Ma chi si dovrebbe occupare di oliare le ruote dell’ ingranaggio della complessa macchina della Curia? Il moderator, l’ufficio cioè che in termini aziendali potrebbe definirsi di ottimizzazione del lavoro e di coordinamento. Gestione del personale, richieste di chierici alle diocesi, organizzazione di incontri, cura spirituale, revisione continua della funzionalità dei dicasteri, la ridefinizione dei compiti, tutto questo e ancora altro è nelle competenze dell’ ufficio del moderator. Ma senza essere un doppione della Segreteria di Stato che a sua volta non deve essere un doppione dei dicasteri come spesso avviene secondo la funzione attuale.

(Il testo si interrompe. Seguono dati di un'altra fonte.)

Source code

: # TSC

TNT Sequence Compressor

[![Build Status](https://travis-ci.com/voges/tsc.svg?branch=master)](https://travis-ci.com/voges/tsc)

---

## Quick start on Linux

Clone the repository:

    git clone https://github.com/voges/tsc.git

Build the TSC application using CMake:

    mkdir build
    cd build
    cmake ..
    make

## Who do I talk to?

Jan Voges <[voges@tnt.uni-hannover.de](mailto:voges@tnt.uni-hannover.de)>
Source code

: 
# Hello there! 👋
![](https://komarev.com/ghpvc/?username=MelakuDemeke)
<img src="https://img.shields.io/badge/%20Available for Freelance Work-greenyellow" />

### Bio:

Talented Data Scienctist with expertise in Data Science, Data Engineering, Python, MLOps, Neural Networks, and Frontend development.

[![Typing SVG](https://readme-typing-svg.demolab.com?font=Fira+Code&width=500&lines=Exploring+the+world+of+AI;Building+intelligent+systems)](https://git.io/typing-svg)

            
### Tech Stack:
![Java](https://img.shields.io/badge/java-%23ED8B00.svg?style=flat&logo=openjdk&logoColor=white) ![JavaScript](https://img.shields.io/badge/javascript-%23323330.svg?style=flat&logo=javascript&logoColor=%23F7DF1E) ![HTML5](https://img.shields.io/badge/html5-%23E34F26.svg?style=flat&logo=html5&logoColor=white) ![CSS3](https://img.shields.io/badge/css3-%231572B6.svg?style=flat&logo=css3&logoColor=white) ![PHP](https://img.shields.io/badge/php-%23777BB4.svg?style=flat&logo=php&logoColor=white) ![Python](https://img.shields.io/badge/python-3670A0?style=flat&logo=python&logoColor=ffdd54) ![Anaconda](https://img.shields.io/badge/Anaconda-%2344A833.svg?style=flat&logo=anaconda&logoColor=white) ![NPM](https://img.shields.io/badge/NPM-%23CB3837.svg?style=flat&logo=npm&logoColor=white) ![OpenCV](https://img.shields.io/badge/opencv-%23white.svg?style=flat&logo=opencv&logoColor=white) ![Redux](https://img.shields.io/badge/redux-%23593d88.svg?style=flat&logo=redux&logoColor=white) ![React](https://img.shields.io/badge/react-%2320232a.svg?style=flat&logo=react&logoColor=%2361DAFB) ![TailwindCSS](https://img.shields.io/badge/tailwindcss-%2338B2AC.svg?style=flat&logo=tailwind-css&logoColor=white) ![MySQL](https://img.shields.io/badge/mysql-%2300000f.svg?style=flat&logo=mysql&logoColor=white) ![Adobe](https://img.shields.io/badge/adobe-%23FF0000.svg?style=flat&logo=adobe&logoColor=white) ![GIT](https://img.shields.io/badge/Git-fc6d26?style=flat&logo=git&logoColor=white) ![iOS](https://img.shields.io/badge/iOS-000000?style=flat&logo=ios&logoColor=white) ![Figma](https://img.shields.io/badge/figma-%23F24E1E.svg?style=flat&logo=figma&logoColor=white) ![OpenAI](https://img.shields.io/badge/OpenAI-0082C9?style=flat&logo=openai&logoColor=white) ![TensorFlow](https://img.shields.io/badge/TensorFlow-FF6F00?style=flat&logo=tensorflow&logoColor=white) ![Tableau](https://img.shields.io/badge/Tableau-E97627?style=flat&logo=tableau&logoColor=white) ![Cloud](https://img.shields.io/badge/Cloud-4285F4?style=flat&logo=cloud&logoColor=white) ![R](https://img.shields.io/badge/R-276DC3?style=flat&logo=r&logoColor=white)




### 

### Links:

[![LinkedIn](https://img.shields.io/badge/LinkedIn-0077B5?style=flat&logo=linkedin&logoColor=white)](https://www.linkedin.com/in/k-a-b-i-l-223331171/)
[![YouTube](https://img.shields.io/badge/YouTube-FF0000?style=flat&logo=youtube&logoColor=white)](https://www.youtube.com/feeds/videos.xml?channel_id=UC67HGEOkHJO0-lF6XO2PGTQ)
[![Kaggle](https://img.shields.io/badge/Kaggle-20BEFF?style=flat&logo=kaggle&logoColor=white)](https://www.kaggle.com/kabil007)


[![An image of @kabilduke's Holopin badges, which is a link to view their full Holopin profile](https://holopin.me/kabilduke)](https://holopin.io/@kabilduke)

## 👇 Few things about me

Il moderator come del resto la Segreteria di Stato non di vede frapporre tra il Papa e i dicasteri, questo è l’essenziale, questo deve essere chiaro secondo il presidente del Pontificio Consiglio dei Testi legislativi.
La Curia insomma non si riforma senza la Curia, e non è un Moloch da abbattere, al contrario è la struttura più necessaria al Papa per essere Papa e per arrivare a tutte le Chiese locali. Ma per compiere il suo servizio deve essere al passo con i tempi ed efficiente. Tutto qui, ma non è poco.